This repository contains the implementation for the paper "Balancing Interference and Correlation in Spatial Experimental Designs: A Causal Graph Cut Approach" (ICML 2025) in Python.

Summary of the paper

This paper focuses on the design of spatial experiments to optimize the amount of information derived from the experimental data and enhance the accuracy of the resulting causal effect estimator. We propose a surrogate function for the mean squared error of the estimator, which facilitates the use of classical graph cut algorithms to learn the optimal design.
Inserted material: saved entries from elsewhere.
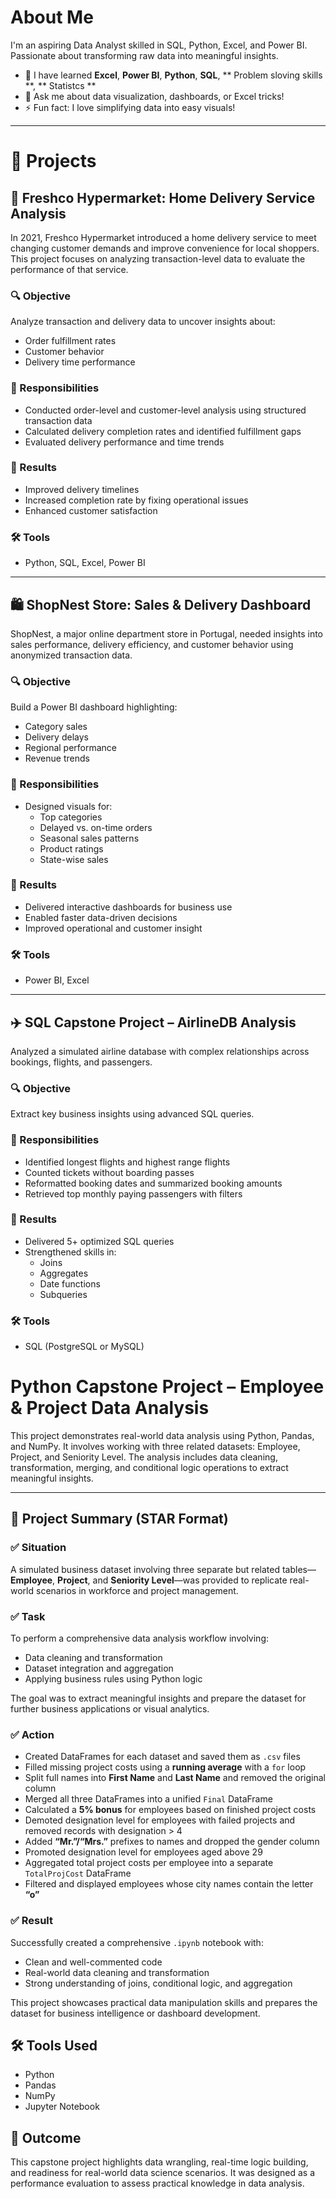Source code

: # About Me

I'm an aspiring Data Analyst skilled in SQL, Python, Excel, and Power BI.  
Passionate about transforming raw data into meaningful insights.

- 🌱 I have learned **Excel**, **Power BI**, **Python**, **SQL**, ** Problem sloving skills **, ** Statistcs **
- 💬 Ask me about data visualization, dashboards, or Excel tricks!
- ⚡ Fun fact: I love simplifying data into easy visuals!

---

# 📁 Projects

## 🛒 Freshco Hypermarket: Home Delivery Service Analysis

In 2021, Freshco Hypermarket introduced a home delivery service to meet changing customer demands and improve convenience for local shoppers. This project focuses on analyzing transaction-level data to evaluate the performance of that service.

### 🔍 Objective
Analyze transaction and delivery data to uncover insights about:
- Order fulfillment rates
- Customer behavior
- Delivery time performance

### 💼 Responsibilities
- Conducted order-level and customer-level analysis using structured transaction data  
- Calculated delivery completion rates and identified fulfillment gaps  
- Evaluated delivery performance and time trends

### 🚀 Results
- Improved delivery timelines  
- Increased completion rate by fixing operational issues  
- Enhanced customer satisfaction

### 🛠️ Tools
- Python, SQL, Excel, Power BI

---

## 🛍️ ShopNest Store: Sales & Delivery Dashboard

ShopNest, a major online department store in Portugal, needed insights into sales performance, delivery efficiency, and customer behavior using anonymized transaction data.

### 🔍 Objective
Build a Power BI dashboard highlighting:
- Category sales
- Delivery delays
- Regional performance
- Revenue trends

### 💼 Responsibilities
- Designed visuals for:
  - Top categories
  - Delayed vs. on-time orders
  - Seasonal sales patterns
  - Product ratings
  - State-wise sales

### 🚀 Results
- Delivered interactive dashboards for business use  
- Enabled faster data-driven decisions  
- Improved operational and customer insight

### 🛠️ Tools
- Power BI, Excel

---

## ✈️ SQL Capstone Project – AirlineDB Analysis

Analyzed a simulated airline database with complex relationships across bookings, flights, and passengers.

### 🔍 Objective
Extract key business insights using advanced SQL queries.

### 💼 Responsibilities
- Identified longest flights and highest range flights  
- Counted tickets without boarding passes  
- Reformatted booking dates and summarized booking amounts  
- Retrieved top monthly paying passengers with filters

### 🚀 Results
- Delivered 5+ optimized SQL queries  
- Strengthened skills in:
  - Joins
  - Aggregates
  - Date functions
  - Subqueries

### 🛠️ Tools
- SQL (PostgreSQL or MySQL)




# Python Capstone Project – Employee & Project Data Analysis

This project demonstrates real-world data analysis using Python, Pandas, and NumPy. It involves working with three related datasets: Employee, Project, and Seniority Level. The analysis includes data cleaning, transformation, merging, and conditional logic operations to extract meaningful insights.

---

## 📌 Project Summary (STAR Format)

### ✅ **Situation**
A simulated business dataset involving three separate but related tables—**Employee**, **Project**, and **Seniority Level**—was provided to replicate real-world scenarios in workforce and project management.

### ✅ **Task**
To perform a comprehensive data analysis workflow involving:
- Data cleaning and transformation  
- Dataset integration and aggregation  
- Applying business rules using Python logic

The goal was to extract meaningful insights and prepare the dataset for further business applications or visual analytics.

### ✅ **Action**
- Created DataFrames for each dataset and saved them as `.csv` files  
- Filled missing project costs using a **running average** with a `for` loop  
- Split full names into **First Name** and **Last Name** and removed the original column  
- Merged all three DataFrames into a unified `Final` DataFrame  
- Calculated a **5% bonus** for employees based on finished project costs  
- Demoted designation level for employees with failed projects and removed records with designation > 4  
- Added **“Mr.”/“Mrs.”** prefixes to names and dropped the gender column  
- Promoted designation level for employees aged above 29  
- Aggregated total project costs per employee into a separate `TotalProjCost` DataFrame  
- Filtered and displayed employees whose city names contain the letter **“o”**

### ✅ **Result**
Successfully created a comprehensive `.ipynb` notebook with:
- Clean and well-commented code  
- Real-world data cleaning and transformation  
- Strong understanding of joins, conditional logic, and aggregation

This project showcases practical data manipulation skills and prepares the dataset for business intelligence or dashboard development.

## 🛠️ Tools Used
- Python  
- Pandas  
- NumPy  
- Jupyter Notebook  

## 🚀 Outcome
This capstone project highlights data wrangling, real-time logic building, and readiness for real-world data science scenarios. It was designed as a performance evaluation to assess practical knowledge in data analysis.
Our proposal offers three key advances: (1) it accommodates moderate to large spatial interference effects; (2) it adapts to different spatial covariance functions; (3) it is computationally efficient.

Reproduction guidance

  • Change your working directory to this main folder, run setup.sh to configure the environment and install all requirements.
  • ./figure3b.sh --> reproduce Figure 3(b)
  • ./figure6.sh --> reproduce Figure 6
  • ./figure7.sh --> reproduce Figure 7
  • ./figure8&9.sh --> reproduce Figure 8 and Figure 9

Using the method

Warm-up. If you can assess the spatial covariance, then you can employ oracel causal graph cut by following these steps:

### 1. configure the double robust estimator
from sklearn.ensemble import RandomForestRegressor
from semi_sp_design import SemiEstimator

model = RandomForestRegressor(random_state=0, n_estimators=10)
semi_est = SemiEstimator(n_splits=2, model=model)
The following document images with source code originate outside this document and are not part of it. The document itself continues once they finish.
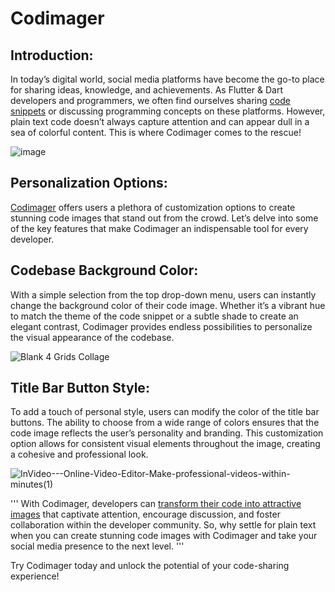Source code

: # Codimager
## Introduction: 
In today’s digital world, social media platforms have become the go-to place for sharing ideas, knowledge, and achievements. As Flutter & Dart developers and programmers, we often find ourselves sharing [code snippets](https://codimager.web.app/) or discussing programming concepts on these platforms. However, plain text code doesn’t always capture attention and can appear dull in a sea of colorful content. This is where Codimager comes to the rescue!

![image](https://github.com/MSatyam-Mishra/codimager/assets/12216430/0bb73698-a825-43d2-89f5-bd05bab76d82)

## Personalization Options: 
[Codimager](https://codimager.web.app/) offers users a plethora of customization options to create stunning code images that stand out from the crowd. Let’s delve into some of the key features that make Codimager an indispensable tool for every developer.



## Codebase Background Color: 
With a simple selection from the top drop-down menu, users can instantly change the background color of their code image. Whether it’s a vibrant hue to match the theme of the code snippet or a subtle shade to create an elegant contrast, Codimager provides endless possibilities to personalize the visual appearance of the codebase.

![Blank 4 Grids Collage](https://github.com/MSatyam-Mishra/codimager/assets/12216430/aa59b90d-a233-4c20-a02c-c5eba5169225)


## Title Bar Button Style: 
To add a touch of personal style, users can modify the color of the title bar buttons. The ability to choose from a wide range of colors ensures that the code image reflects the user’s personality and branding. This customization option allows for consistent visual elements throughout the image, creating a cohesive and professional look.

![InVideo---Online-Video-Editor-Make-professional-videos-within-minutes(1)](https://github.com/MSatyam-Mishra/codimager/assets/12216430/b7264c10-ab4e-45bb-b420-e3c9130fb686)

'''
With Codimager, developers can [transform their code into attractive images](https://codimager.web.app/) that captivate attention, encourage discussion, and foster collaboration within the developer community. So, why settle for plain text when you can create stunning code images with Codimager and take your social media presence to the next level.
'''

Try Codimager today and unlock the potential of your code-sharing experience!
### 2. get spatial clusters by (oracle) causal graph cut
from SemiGraphCut import multi_graph_cut

W = your_env.get_adj_matrix()
V = your_env.get_cov_matrix()
spat_cluster, _ = multi_graph_cut(W=W, V=V)
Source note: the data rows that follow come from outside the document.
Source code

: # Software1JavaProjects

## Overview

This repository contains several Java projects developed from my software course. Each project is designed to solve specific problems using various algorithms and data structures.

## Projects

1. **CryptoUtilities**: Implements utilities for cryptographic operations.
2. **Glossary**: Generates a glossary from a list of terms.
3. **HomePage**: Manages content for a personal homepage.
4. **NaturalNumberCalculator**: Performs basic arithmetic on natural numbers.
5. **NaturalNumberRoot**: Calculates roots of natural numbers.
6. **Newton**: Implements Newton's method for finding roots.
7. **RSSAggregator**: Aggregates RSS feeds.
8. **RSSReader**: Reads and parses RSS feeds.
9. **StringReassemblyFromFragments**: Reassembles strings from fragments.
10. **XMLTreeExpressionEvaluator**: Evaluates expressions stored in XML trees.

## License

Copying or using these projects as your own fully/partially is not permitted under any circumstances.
### 3. get the ATE estimation based on the cluster design
c_design = ClusterDesign(p=0.5, W=W, cluster=spat_cluster)
semi_est.update_design(c_design)
hat_tau_C, _ = semi_est.estimate(your_env, N=100)
print("Estimator:", hat_tau_C)

More realistic cases. Iteratively estimate spatial covariance via the causal graph cut by following these steps:

### configure the double robust estimator as previous
from sklearn.ensemble import RandomForestRegressor
from semi_sp_design import SemiEstimator
model = RandomForestRegressor(random_state=0, n_estimators=10)
semi_est = SemiEstimator(n_splits=2, model=model)

### perform the causal graph cut algorithm
from SemiGraphCut import online_graph_cut
online_graph_cut(your_env, semi_est)
hat_tau_C, _, _ = semi_est.estimate(your_env, N=100)
print("Estimator:", hat_tau_C)

Citation

Please cite our paper Balancing Interference and Correlation in Spatial Experimental Designs: A Causal Graph Cut Approach (ICML 2025)

@inproceedings{zhu2025balancing,
  title={Balancing Interference and Correlation in Spatial Experimental Designs: A Causal Graph Cut Approach},
  author={Zhu, Jin and Li, Jingyi and Zhou, Hongyi and Lin, Yinan and Lin, Zhenhua and Shi, Chengchun},
  booktitle={International Conference on Machine Learning},
  year={2025},
  organization={PMLR}
}